=== Section Start ===
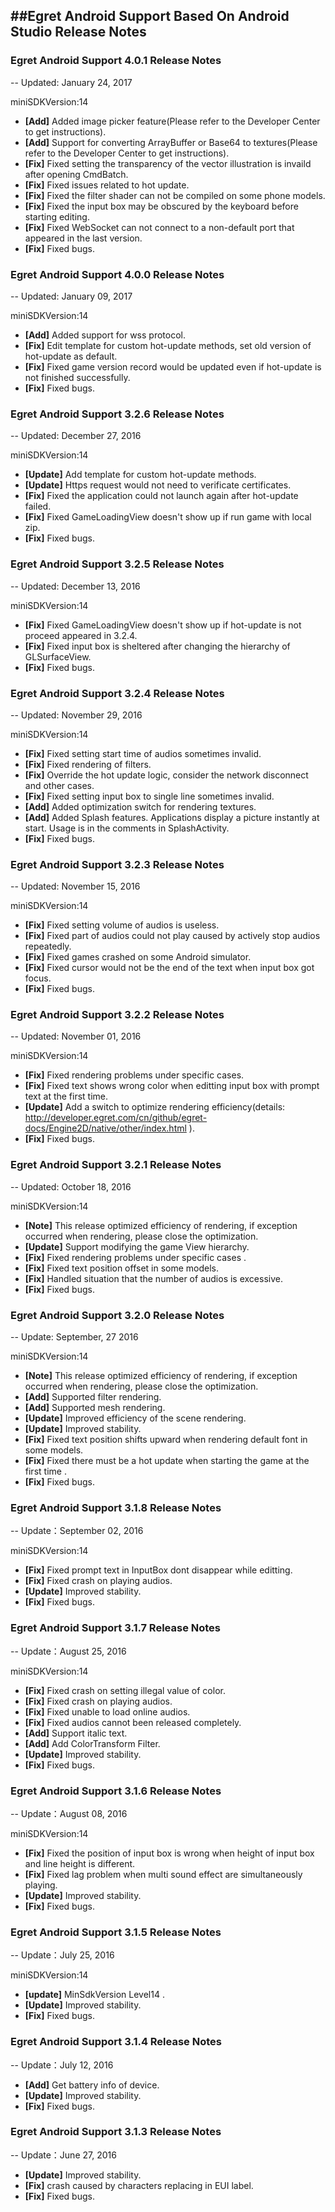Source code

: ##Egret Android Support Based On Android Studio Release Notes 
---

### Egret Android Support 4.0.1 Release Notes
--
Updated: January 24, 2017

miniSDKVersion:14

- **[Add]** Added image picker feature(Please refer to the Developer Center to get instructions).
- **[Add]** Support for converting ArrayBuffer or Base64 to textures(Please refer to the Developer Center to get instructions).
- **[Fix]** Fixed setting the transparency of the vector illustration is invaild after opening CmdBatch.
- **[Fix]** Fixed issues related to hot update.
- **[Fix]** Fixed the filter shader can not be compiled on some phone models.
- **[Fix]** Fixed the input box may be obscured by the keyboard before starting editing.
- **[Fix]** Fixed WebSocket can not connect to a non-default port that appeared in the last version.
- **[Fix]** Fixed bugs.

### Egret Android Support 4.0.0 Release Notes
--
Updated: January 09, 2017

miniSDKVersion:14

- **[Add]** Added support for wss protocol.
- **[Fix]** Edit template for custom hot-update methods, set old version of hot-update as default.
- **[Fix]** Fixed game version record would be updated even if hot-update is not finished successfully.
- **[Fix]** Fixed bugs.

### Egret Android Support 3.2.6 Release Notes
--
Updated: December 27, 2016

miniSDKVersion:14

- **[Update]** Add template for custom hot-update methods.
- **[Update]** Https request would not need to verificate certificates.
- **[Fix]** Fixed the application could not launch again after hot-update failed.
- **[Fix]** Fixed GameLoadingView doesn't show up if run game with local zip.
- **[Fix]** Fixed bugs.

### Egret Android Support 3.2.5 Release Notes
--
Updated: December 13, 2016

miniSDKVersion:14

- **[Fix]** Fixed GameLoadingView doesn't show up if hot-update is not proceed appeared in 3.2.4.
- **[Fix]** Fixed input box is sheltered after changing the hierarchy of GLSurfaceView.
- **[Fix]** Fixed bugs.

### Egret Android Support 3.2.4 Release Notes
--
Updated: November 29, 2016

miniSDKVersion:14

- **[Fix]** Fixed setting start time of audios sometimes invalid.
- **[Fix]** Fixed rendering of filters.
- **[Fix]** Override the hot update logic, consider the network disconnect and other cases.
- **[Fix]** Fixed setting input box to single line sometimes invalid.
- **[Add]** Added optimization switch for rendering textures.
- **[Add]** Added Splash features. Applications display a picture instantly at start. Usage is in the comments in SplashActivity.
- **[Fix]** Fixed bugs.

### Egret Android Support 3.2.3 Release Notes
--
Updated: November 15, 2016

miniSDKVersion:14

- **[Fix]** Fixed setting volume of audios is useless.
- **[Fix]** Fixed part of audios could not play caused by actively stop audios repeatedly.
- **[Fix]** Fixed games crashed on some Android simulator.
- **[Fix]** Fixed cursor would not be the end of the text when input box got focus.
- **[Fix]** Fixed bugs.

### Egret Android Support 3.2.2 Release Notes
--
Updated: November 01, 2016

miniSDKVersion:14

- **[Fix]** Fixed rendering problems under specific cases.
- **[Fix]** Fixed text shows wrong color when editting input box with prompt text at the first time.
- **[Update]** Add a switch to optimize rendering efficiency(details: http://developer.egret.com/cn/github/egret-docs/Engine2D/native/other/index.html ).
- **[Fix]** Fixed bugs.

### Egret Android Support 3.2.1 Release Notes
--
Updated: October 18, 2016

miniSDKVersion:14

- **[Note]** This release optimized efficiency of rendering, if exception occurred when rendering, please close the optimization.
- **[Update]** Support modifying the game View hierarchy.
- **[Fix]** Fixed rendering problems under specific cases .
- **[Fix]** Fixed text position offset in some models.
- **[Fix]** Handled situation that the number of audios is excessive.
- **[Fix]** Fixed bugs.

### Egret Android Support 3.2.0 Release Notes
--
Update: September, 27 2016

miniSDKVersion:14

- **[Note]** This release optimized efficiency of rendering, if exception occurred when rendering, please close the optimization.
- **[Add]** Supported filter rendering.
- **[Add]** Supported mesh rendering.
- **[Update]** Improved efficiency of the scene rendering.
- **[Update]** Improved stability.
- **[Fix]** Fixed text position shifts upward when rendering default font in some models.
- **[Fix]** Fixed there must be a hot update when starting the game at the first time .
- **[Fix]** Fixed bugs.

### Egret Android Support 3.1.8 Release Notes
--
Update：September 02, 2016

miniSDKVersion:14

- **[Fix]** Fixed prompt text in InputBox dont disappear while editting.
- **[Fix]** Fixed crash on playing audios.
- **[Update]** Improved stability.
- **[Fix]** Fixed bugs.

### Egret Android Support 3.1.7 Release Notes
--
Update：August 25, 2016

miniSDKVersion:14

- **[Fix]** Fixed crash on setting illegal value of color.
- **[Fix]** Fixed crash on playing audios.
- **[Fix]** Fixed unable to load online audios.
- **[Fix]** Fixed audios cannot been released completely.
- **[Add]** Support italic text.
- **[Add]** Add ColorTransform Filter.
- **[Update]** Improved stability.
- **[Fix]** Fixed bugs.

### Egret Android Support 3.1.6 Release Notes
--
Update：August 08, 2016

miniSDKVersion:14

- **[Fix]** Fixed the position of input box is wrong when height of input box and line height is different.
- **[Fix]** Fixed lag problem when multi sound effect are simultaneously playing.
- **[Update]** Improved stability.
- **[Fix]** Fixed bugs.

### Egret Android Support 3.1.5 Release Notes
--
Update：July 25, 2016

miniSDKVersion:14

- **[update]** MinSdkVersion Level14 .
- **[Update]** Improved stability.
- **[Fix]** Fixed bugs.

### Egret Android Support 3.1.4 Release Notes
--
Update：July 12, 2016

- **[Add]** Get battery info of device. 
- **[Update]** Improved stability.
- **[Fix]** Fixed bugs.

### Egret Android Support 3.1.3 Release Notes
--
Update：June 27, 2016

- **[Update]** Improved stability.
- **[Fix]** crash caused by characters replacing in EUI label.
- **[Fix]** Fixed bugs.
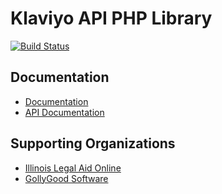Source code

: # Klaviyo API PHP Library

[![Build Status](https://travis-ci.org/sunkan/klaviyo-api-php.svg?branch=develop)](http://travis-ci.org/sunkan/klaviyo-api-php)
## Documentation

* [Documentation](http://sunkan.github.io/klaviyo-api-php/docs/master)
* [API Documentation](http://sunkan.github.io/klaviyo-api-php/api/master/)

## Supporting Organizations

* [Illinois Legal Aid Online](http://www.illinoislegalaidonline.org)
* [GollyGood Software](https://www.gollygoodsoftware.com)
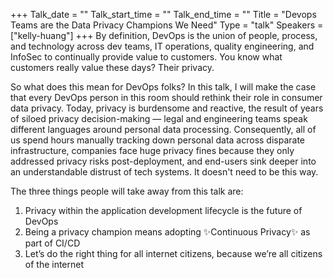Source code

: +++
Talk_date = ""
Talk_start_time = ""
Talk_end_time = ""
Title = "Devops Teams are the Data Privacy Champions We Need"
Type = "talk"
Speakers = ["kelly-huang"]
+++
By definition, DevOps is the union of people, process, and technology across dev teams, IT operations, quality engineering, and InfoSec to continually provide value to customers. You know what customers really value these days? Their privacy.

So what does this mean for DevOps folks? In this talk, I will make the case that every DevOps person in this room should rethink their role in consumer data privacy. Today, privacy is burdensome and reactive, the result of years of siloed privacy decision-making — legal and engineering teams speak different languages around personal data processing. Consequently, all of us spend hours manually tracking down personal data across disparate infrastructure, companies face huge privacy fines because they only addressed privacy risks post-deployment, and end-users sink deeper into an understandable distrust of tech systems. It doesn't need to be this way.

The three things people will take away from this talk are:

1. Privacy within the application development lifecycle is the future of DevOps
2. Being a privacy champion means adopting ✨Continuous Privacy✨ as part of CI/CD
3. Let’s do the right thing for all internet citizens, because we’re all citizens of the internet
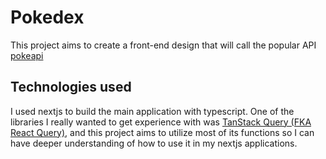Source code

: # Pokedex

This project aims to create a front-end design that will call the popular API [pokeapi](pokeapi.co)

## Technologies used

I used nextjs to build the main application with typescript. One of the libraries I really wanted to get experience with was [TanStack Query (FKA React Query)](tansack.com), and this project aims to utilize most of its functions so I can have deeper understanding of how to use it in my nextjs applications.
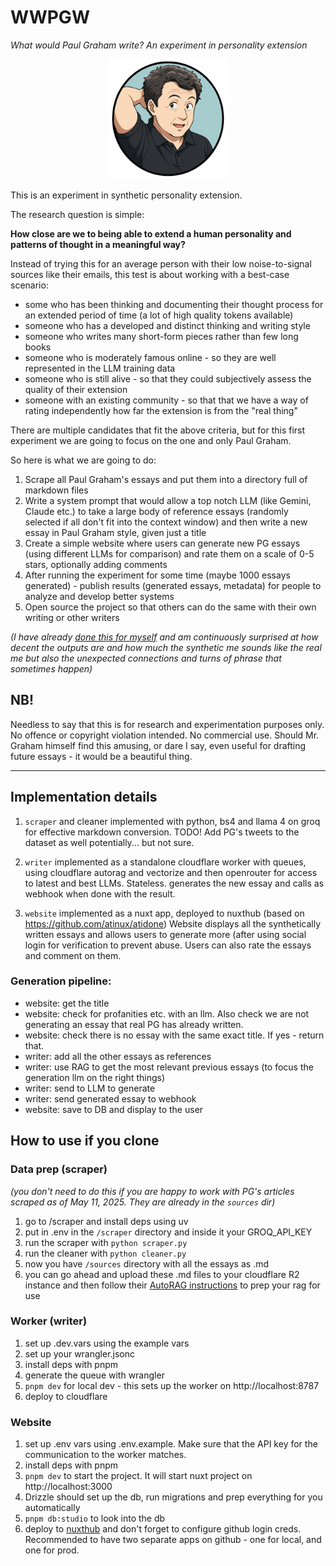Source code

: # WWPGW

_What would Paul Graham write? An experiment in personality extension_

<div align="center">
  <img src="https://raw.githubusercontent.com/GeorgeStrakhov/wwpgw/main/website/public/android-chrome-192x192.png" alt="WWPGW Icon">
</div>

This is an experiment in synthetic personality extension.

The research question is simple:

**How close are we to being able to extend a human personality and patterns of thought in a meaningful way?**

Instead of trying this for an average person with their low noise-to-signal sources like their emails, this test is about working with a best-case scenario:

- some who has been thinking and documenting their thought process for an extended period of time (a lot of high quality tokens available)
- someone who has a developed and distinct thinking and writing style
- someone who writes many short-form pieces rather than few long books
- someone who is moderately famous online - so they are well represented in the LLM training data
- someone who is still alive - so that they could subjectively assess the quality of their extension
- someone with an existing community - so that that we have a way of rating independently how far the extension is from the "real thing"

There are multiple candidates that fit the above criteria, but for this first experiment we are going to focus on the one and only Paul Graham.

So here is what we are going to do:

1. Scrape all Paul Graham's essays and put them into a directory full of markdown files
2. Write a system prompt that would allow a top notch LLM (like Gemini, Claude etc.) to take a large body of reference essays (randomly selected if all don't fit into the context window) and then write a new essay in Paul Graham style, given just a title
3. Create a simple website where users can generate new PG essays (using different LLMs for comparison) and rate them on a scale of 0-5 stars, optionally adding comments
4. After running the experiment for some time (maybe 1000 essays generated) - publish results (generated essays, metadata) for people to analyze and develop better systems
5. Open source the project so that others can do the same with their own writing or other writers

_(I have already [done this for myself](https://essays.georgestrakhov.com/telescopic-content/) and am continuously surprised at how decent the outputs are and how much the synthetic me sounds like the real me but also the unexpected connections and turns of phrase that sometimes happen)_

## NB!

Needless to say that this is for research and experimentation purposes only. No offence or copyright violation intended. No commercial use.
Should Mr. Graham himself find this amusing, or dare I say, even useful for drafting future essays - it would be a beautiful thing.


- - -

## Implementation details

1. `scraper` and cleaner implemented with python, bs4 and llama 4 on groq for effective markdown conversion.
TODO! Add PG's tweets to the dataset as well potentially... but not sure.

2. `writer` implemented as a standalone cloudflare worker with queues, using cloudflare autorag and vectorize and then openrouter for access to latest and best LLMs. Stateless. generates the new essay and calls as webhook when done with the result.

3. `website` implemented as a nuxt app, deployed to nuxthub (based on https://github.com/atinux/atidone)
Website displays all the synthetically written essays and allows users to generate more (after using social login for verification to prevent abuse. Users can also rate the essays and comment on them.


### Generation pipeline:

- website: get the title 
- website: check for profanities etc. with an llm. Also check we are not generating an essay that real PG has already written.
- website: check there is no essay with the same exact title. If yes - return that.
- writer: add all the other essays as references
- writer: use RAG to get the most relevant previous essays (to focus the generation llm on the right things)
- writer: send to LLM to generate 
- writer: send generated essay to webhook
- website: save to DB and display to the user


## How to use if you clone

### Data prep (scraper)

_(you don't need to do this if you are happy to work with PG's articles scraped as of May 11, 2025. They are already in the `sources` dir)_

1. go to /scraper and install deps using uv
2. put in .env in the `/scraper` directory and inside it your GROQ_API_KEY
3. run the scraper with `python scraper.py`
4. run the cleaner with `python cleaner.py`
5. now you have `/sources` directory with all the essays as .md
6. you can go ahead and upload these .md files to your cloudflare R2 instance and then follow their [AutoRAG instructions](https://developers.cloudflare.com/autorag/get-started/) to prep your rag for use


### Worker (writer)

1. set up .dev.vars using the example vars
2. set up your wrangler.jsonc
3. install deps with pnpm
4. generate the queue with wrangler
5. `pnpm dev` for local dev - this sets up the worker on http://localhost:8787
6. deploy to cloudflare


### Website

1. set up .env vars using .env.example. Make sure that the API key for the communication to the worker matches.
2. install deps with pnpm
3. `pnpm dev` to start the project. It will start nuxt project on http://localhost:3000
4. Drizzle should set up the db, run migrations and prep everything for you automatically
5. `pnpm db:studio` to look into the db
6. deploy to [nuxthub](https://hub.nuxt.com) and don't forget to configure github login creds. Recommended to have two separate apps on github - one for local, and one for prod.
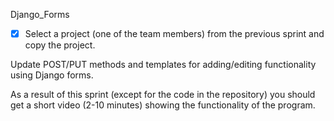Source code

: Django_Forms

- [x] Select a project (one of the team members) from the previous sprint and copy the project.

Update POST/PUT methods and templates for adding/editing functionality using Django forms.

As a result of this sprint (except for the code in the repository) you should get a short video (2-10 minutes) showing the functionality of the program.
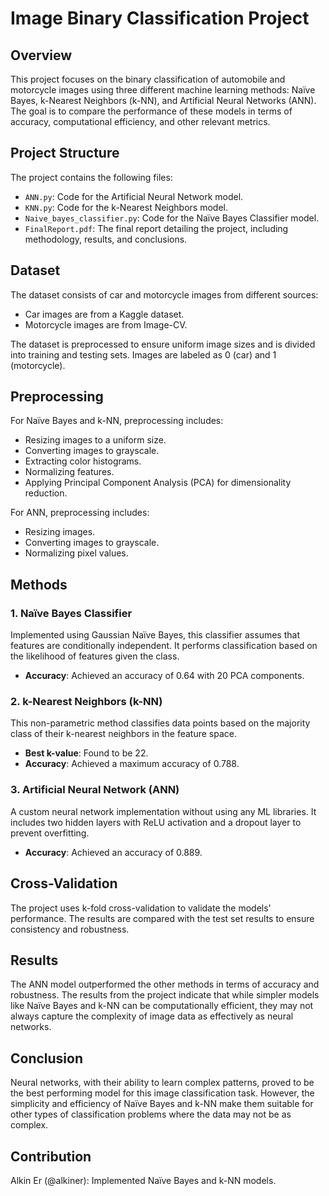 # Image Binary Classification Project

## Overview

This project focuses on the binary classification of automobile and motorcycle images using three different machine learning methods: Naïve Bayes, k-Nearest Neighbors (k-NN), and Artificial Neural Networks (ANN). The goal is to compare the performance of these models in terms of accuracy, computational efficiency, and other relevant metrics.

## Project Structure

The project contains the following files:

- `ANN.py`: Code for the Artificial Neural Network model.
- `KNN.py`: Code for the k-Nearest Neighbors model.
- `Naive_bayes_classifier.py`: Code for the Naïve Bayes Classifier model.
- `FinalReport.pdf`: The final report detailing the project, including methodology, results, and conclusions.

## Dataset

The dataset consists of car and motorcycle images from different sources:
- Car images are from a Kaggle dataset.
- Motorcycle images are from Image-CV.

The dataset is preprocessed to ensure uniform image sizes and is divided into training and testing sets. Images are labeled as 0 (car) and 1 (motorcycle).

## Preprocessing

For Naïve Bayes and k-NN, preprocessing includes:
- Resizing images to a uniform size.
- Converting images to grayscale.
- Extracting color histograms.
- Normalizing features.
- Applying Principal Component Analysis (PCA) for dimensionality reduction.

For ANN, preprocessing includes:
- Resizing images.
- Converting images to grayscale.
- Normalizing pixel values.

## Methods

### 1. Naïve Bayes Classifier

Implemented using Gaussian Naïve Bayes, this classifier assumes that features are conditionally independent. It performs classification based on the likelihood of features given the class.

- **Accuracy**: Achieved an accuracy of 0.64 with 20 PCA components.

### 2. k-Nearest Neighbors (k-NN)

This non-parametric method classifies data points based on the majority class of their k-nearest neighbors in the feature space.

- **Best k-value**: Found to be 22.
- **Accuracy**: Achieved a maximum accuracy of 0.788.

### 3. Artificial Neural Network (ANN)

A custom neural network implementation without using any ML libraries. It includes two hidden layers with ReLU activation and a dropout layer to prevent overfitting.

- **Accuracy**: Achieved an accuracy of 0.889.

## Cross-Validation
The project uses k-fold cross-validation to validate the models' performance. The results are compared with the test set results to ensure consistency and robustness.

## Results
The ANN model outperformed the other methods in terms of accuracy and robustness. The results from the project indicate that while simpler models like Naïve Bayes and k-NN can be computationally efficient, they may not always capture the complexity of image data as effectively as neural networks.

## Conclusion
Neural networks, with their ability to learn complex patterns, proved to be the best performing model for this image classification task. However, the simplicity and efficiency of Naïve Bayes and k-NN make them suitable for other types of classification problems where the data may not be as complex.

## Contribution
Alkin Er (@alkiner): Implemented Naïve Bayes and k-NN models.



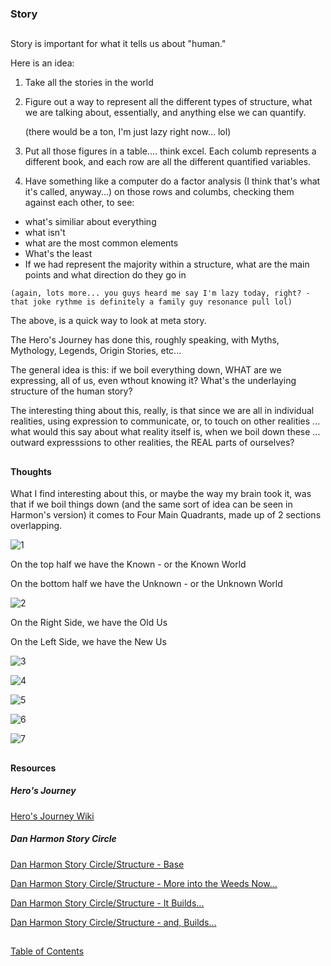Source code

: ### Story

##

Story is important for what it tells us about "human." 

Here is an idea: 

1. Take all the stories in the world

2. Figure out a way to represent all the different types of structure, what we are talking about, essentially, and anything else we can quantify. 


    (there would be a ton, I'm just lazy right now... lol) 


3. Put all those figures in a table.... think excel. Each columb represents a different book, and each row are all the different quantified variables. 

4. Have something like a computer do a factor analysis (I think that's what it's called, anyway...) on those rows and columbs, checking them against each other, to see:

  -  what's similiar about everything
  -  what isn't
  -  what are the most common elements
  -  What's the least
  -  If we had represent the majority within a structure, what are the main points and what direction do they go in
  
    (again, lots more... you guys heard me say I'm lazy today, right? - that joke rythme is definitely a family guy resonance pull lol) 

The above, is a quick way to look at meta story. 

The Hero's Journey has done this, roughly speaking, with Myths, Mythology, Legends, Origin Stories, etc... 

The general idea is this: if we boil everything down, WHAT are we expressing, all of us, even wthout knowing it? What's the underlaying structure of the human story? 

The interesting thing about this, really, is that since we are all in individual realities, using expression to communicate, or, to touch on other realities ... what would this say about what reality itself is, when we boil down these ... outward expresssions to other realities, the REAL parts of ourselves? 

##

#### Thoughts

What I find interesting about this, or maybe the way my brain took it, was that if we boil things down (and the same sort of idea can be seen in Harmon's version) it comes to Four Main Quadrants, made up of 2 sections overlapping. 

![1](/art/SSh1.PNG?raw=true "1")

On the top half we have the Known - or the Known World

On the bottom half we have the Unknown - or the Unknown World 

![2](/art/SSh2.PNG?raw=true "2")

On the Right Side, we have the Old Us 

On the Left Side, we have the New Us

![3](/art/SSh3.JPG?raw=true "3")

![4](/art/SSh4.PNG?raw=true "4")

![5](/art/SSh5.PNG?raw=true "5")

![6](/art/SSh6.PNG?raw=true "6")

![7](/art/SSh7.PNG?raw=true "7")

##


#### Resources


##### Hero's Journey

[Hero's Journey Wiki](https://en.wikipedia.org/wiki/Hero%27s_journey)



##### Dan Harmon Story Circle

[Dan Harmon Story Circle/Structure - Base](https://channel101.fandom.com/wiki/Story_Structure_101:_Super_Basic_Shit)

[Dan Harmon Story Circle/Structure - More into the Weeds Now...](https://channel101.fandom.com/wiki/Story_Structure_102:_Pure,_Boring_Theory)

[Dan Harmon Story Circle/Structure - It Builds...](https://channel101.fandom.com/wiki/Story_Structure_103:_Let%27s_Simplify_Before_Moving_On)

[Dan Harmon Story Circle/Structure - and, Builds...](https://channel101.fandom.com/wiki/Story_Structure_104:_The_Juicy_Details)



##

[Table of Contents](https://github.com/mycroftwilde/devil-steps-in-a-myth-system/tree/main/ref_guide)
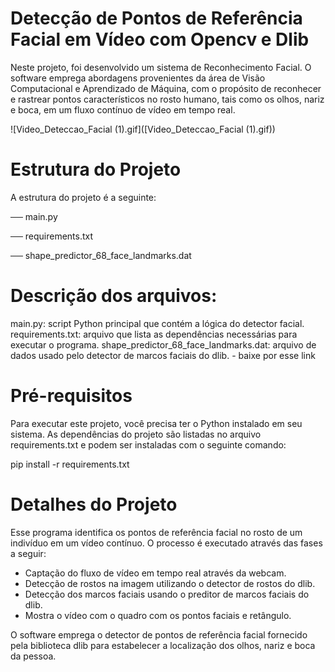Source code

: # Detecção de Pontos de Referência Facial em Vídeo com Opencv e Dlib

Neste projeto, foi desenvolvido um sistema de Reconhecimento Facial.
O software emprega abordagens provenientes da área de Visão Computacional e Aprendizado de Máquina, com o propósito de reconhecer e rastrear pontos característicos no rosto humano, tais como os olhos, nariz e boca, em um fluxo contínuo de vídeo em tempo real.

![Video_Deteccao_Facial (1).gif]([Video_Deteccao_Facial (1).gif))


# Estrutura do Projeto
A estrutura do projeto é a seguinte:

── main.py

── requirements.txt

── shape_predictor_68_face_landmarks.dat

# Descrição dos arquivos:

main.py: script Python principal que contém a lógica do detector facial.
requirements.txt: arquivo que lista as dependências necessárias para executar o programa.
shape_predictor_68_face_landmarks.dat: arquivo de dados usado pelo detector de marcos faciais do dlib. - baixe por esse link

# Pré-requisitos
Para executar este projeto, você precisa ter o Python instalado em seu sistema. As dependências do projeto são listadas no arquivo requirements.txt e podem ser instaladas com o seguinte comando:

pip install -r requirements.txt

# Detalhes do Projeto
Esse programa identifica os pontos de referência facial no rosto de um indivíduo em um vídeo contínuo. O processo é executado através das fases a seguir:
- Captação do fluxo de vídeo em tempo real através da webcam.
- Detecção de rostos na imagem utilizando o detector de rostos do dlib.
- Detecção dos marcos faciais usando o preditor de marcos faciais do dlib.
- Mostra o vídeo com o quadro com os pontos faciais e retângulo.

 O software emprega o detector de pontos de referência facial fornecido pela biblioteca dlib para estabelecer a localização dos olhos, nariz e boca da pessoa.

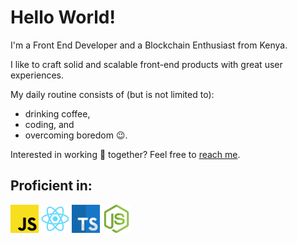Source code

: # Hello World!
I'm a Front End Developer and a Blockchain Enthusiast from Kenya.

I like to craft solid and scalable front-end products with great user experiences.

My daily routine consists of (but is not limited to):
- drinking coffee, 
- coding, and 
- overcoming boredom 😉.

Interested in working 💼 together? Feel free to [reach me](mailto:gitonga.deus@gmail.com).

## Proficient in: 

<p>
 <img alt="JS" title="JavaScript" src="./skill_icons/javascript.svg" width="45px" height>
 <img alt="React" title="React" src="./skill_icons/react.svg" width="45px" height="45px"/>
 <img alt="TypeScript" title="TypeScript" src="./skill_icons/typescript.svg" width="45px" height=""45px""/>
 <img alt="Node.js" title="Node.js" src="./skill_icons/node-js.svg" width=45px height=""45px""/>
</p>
=== Section End ===
■ Task brief: Copy the lines of the data above exactly as written, beginning with the line containing "6. deploy to cloudflare" and ending with the line containing "project on http://localhost:3000", and leave out all other lines.

■ Completed task:
6. deploy to cloudflare


### Website

1. set up .env vars using .env.example. Make sure that the API key for the communication to the worker matches.
2. install deps with pnpm
3. `pnpm dev` to start the project. It will start nuxt project on http://localhost:3000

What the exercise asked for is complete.